"Lorsqu'on a prouvé, par raisons abstraites ou par sentiment, qu'il n'est jamais permis de mentir, il se trouve que l'on a mal servi la cause de la vertu ; car il est connu qu'une loi inapplicable affaiblit un peu l'autorité des autres lois. Peut-être vaudrait-il mieux régler les discours d'après la loi supérieure de la justice ; mais il y a aussi un mal à soi-même et une déchéance dans le mensonge ; il y a donc une vertu de sincérité, qui toutefois n'est pas située au niveau des discours ordinaires. De là vient que tant de mensonges sont excusés et quelques-uns même loués et certainement honorables."
Alain, Eléments de philosophie ; De la sincérité, 1940. Une explication :
Dans ce texte, Alain nous entretient du devoir de vérité et d’un éventuel droit de mentir. Problème sur lequel se sont penchés de nombreux philosophes et qui nous concerne tous, que ce soit dans notre quotidien ou dans certaines circonstances particulièrement importantes. Qui ne s’est jamais demandé : faut-il être sincère, faut-il dire la vérité ? Ou bien faut-il la dissimuler, et même la déformer totalement ?
Rappelons pour commencer ce qu’est la vérité. On entend par là l’accord entre la pensée et la réalité. Une affirmation est vraie quand elle est conforme à la réalité. Elle est fausse si elle est en désaccord avec la réalité. Bien sûr nous ne sommes pas forcément certains que ce que nous pensons est vrai. Mais quand nous disons ce que nous pensons, nous disons la vérité. Nous sommes sincères, véraces, honnêtes. Quand nous ne disons pas ce que nous pensons, nous sommes hypocrites, menteurs, malhonnêtes.
L’éducation tend en général à inculquer aux enfants la valeur de vérité : il est considéré comme bien d’être sincère, et comme mal de mentir. Mais comme tout principe, celui-ci peut être interrogé. Et philosopher consiste justement, comme nous l’a montré Socrate, à interroger nos principes, nos croyances, nos certitudes.
Certains philosophes ont mené cette interrogation et ont conclu qu’en effet, il était forcément mal de mentir. Tel est notamment le cas de Kant qui s’est efforcé de démontrer que le mensonge était nécessairement immoral. Pourquoi ? Eh bien parce que la loi morale qui émane de notre raison nous prescrit de respecter autrui et de ne pas faire à l’autre ce que nous ne voudrions pas qu’il nous fasse. Or nous ne voudrions pas que l’on nous dissimule ou que l’on travestisse la vérité. En effet notre liberté de choix dépend des informations dont nous disposons.
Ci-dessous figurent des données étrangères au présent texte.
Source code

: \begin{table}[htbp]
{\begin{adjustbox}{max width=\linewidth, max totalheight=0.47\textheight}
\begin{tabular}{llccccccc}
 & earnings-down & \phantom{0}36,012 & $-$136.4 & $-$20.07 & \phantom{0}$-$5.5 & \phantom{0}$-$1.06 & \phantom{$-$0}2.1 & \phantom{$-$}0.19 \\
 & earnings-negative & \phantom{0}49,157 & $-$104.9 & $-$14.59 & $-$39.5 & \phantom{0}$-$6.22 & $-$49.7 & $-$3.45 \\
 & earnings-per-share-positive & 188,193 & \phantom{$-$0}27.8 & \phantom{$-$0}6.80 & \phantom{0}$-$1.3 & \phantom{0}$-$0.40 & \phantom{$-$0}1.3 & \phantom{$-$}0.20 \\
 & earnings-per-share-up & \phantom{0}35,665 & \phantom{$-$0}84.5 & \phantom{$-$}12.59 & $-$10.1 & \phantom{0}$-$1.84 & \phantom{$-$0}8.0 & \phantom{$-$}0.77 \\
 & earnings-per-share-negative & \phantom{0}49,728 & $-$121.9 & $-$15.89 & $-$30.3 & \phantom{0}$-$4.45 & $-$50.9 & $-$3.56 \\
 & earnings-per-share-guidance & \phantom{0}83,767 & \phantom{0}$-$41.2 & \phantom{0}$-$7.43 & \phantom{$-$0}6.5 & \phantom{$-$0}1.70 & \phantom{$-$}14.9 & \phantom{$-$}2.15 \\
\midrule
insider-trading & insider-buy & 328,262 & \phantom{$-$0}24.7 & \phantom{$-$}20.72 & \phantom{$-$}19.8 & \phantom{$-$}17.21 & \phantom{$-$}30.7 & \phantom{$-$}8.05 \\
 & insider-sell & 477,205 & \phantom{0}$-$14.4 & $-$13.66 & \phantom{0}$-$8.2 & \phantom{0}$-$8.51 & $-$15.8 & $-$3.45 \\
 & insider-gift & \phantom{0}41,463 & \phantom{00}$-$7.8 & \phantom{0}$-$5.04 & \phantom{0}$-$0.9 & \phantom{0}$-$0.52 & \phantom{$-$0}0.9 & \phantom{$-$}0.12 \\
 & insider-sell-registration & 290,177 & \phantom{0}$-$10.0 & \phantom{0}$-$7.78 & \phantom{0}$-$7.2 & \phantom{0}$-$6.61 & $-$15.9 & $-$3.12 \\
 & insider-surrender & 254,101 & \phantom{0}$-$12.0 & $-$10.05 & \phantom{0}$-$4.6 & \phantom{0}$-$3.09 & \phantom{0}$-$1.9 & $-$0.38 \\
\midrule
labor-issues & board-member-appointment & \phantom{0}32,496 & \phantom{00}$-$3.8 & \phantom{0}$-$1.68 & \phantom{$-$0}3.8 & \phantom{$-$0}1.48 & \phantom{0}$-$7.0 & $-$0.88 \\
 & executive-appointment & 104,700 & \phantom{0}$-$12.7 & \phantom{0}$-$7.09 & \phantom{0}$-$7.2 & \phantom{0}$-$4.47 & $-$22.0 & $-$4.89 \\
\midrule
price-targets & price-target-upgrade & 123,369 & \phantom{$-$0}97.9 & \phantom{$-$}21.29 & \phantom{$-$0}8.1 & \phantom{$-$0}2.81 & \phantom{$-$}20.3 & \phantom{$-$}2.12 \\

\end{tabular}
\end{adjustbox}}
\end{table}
Si quelqu’un nous donne de fausses informations, nous prendrons une décision qui ne serait pas celle que nous aurions prise si nous avions su quelle était la vérité. Celui qui ment le fait d’ailleurs en général dans le but justement de pousser la personne à qui il s’adresse à prendre une décision qui sert ses intérêts à lui, le menteur, et non ceux de son interlocuteur. Mais nous pouvons démontrer que le mensonge s’oppose à la loi morale, et cela par un moyen infaillible : nous ne pouvons pas vouloir que tout le monde mente. Or, si nous ne pouvons pas vouloir que ce que nous faisons soit fait par tous, c’est que ce que nous voulons est immoral. D’ailleurs, si le mensonge était généralisé, il s’anéantirait lui-même puisque tout le monde se méfierait de tout le monde, personne ne ferait confiance à personne, la vie sociale serait impossible.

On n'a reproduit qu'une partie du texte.